##### Records for this task
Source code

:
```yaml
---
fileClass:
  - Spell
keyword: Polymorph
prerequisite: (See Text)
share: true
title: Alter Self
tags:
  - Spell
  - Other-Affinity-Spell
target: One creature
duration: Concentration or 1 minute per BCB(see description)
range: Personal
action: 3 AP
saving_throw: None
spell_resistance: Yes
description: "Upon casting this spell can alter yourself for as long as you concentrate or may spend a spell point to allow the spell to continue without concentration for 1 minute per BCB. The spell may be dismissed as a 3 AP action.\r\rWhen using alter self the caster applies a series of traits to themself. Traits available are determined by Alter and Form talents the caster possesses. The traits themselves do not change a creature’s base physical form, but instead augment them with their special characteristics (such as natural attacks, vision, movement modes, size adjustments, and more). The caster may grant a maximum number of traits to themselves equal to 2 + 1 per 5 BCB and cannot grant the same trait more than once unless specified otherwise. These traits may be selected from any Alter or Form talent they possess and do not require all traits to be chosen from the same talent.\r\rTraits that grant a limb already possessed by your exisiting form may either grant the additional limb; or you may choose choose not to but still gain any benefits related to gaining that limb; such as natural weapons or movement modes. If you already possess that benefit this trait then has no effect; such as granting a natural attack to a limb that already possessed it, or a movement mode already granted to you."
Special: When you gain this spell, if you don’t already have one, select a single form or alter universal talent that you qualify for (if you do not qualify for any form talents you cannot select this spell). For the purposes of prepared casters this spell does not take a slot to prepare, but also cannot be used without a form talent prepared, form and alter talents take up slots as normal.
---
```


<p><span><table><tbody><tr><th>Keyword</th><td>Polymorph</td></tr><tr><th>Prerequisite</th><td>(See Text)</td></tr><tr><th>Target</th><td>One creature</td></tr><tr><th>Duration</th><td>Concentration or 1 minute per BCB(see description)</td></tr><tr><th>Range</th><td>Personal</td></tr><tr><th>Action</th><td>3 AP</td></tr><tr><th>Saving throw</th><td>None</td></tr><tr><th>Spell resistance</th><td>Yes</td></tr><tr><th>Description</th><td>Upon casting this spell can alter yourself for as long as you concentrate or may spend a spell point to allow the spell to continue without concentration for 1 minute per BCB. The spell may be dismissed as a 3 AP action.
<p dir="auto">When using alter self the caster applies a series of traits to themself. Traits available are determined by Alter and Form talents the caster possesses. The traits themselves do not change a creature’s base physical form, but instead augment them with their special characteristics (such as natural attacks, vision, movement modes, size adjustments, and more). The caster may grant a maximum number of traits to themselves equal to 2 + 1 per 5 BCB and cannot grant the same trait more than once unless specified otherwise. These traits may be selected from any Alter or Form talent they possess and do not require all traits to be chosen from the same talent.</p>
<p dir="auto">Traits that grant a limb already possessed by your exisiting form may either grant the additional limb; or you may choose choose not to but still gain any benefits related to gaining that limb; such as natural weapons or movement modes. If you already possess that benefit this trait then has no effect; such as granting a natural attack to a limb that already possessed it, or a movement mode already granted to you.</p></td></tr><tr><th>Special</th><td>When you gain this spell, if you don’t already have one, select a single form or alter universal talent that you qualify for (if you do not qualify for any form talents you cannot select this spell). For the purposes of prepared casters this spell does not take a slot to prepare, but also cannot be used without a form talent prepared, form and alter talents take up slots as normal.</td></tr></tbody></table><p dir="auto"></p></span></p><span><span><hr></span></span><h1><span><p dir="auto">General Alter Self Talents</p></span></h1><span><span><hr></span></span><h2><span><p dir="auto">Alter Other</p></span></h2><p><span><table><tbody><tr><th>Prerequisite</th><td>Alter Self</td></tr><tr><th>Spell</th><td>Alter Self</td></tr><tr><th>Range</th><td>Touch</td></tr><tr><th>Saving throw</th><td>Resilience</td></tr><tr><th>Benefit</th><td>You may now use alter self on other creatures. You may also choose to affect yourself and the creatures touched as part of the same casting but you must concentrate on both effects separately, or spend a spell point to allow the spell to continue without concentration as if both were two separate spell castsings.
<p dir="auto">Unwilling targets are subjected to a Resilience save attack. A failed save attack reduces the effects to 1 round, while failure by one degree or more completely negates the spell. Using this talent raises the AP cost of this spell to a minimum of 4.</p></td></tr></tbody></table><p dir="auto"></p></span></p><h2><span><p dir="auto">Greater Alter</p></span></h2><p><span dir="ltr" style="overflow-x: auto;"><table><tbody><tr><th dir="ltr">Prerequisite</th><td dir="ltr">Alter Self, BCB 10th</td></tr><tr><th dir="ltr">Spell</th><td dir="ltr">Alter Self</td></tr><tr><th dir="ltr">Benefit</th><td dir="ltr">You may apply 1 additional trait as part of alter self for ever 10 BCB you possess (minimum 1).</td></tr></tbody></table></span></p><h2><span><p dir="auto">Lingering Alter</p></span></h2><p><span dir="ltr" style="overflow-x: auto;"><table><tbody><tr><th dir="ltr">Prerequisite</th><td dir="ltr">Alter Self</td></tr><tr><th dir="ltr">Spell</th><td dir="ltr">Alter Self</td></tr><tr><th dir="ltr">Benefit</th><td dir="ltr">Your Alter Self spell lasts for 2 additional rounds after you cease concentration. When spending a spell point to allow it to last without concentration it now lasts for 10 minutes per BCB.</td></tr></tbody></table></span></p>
##########
Exercise aim: The data above should be reproduced in full and exactly.

Answer section:
Source code

:
```yaml
---
fileClass:
  - Spell
keyword: Polymorph
prerequisite: (See Text)
share: true
title: Alter Self
tags:
  - Spell
  - Other-Affinity-Spell
target: One creature
duration: Concentration or 1 minute per BCB(see description)
range: Personal
action: 3 AP
saving_throw: None
spell_resistance: Yes
description: "Upon casting this spell can alter yourself for as long as you concentrate or may spend a spell point to allow the spell to continue without concentration for 1 minute per BCB. The spell may be dismissed as a 3 AP action.\r\rWhen using alter self the caster applies a series of traits to themself. Traits available are determined by Alter and Form talents the caster possesses. The traits themselves do not change a creature’s base physical form, but instead augment them with their special characteristics (such as natural attacks, vision, movement modes, size adjustments, and more). The caster may grant a maximum number of traits to themselves equal to 2 + 1 per 5 BCB and cannot grant the same trait more than once unless specified otherwise. These traits may be selected from any Alter or Form talent they possess and do not require all traits to be chosen from the same talent.\r\rTraits that grant a limb already possessed by your exisiting form may either grant the additional limb; or you may choose choose not to but still gain any benefits related to gaining that limb; such as natural weapons or movement modes. If you already possess that benefit this trait then has no effect; such as granting a natural attack to a limb that already possessed it, or a movement mode already granted to you."
Special: When you gain this spell, if you don’t already have one, select a single form or alter universal talent that you qualify for (if you do not qualify for any form talents you cannot select this spell). For the purposes of prepared casters this spell does not take a slot to prepare, but also cannot be used without a form talent prepared, form and alter talents take up slots as normal.
---
```


<p><span><table><tbody><tr><th>Keyword</th><td>Polymorph</td></tr><tr><th>Prerequisite</th><td>(See Text)</td></tr><tr><th>Target</th><td>One creature</td></tr><tr><th>Duration</th><td>Concentration or 1 minute per BCB(see description)</td></tr><tr><th>Range</th><td>Personal</td></tr><tr><th>Action</th><td>3 AP</td></tr><tr><th>Saving throw</th><td>None</td></tr><tr><th>Spell resistance</th><td>Yes</td></tr><tr><th>Description</th><td>Upon casting this spell can alter yourself for as long as you concentrate or may spend a spell point to allow the spell to continue without concentration for 1 minute per BCB. The spell may be dismissed as a 3 AP action.
<p dir="auto">When using alter self the caster applies a series of traits to themself. Traits available are determined by Alter and Form talents the caster possesses. The traits themselves do not change a creature’s base physical form, but instead augment them with their special characteristics (such as natural attacks, vision, movement modes, size adjustments, and more). The caster may grant a maximum number of traits to themselves equal to 2 + 1 per 5 BCB and cannot grant the same trait more than once unless specified otherwise. These traits may be selected from any Alter or Form talent they possess and do not require all traits to be chosen from the same talent.</p>
<p dir="auto">Traits that grant a limb already possessed by your exisiting form may either grant the additional limb; or you may choose choose not to but still gain any benefits related to gaining that limb; such as natural weapons or movement modes. If you already possess that benefit this trait then has no effect; such as granting a natural attack to a limb that already possessed it, or a movement mode already granted to you.</p></td></tr><tr><th>Special</th><td>When you gain this spell, if you don’t already have one, select a single form or alter universal talent that you qualify for (if you do not qualify for any form talents you cannot select this spell). For the purposes of prepared casters this spell does not take a slot to prepare, but also cannot be used without a form talent prepared, form and alter talents take up slots as normal.</td></tr></tbody></table><p dir="auto"></p></span></p><span><span><hr></span></span><h1><span><p dir="auto">General Alter Self Talents</p></span></h1><span><span><hr></span></span><h2><span><p dir="auto">Alter Other</p></span></h2><p><span><table><tbody><tr><th>Prerequisite</th><td>Alter Self</td></tr><tr><th>Spell</th><td>Alter Self</td></tr><tr><th>Range</th><td>Touch</td></tr><tr><th>Saving throw</th><td>Resilience</td></tr><tr><th>Benefit</th><td>You may now use alter self on other creatures. You may also choose to affect yourself and the creatures touched as part of the same casting but you must concentrate on both effects separately, or spend a spell point to allow the spell to continue without concentration as if both were two separate spell castsings.
<p dir="auto">Unwilling targets are subjected to a Resilience save attack. A failed save attack reduces the effects to 1 round, while failure by one degree or more completely negates the spell. Using this talent raises the AP cost of this spell to a minimum of 4.</p></td></tr></tbody></table><p dir="auto"></p></span></p><h2><span><p dir="auto">Greater Alter</p></span></h2><p><span dir="ltr" style="overflow-x: auto;"><table><tbody><tr><th dir="ltr">Prerequisite</th><td dir="ltr">Alter Self, BCB 10th</td></tr><tr><th dir="ltr">Spell</th><td dir="ltr">Alter Self</td></tr><tr><th dir="ltr">Benefit</th><td dir="ltr">You may apply 1 additional trait as part of alter self for ever 10 BCB you possess (minimum 1).</td></tr></tbody></table></span></p><h2><span><p dir="auto">Lingering Alter</p></span></h2><p><span dir="ltr" style="overflow-x: auto;"><table><tbody><tr><th dir="ltr">Prerequisite</th><td dir="ltr">Alter Self</td></tr><tr><th dir="ltr">Spell</th><td dir="ltr">Alter Self</td></tr><tr><th dir="ltr">Benefit</th><td dir="ltr">Your Alter Self spell lasts for 2 additional rounds after you cease concentration. When spending a spell point to allow it to last without concentration it now lasts for 10 minutes per BCB.</td></tr></tbody></table></span></p>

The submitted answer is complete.